__Your objective__
For each line of the listing that contains "isXR", make a copy and return it.

⁂

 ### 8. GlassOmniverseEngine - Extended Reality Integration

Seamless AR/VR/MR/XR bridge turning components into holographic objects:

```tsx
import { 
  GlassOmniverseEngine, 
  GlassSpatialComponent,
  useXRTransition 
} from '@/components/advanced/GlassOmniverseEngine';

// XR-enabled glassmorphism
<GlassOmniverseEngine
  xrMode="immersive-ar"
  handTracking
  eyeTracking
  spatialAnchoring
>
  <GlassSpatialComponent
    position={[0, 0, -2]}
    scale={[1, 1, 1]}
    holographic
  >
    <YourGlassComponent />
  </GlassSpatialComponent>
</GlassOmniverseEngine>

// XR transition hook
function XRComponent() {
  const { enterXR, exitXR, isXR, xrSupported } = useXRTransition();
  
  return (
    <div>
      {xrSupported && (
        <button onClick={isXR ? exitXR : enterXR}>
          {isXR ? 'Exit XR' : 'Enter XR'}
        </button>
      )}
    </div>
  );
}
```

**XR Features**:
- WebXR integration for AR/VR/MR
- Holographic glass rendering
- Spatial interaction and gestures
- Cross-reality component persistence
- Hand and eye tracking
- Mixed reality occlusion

⁂

__Solved exercise__
  const { enterXR, exitXR, isXR, xrSupported } = useXRTransition();
        <button onClick={isXR ? exitXR : enterXR}>
          {isXR ? 'Exit XR' : 'Enter XR'}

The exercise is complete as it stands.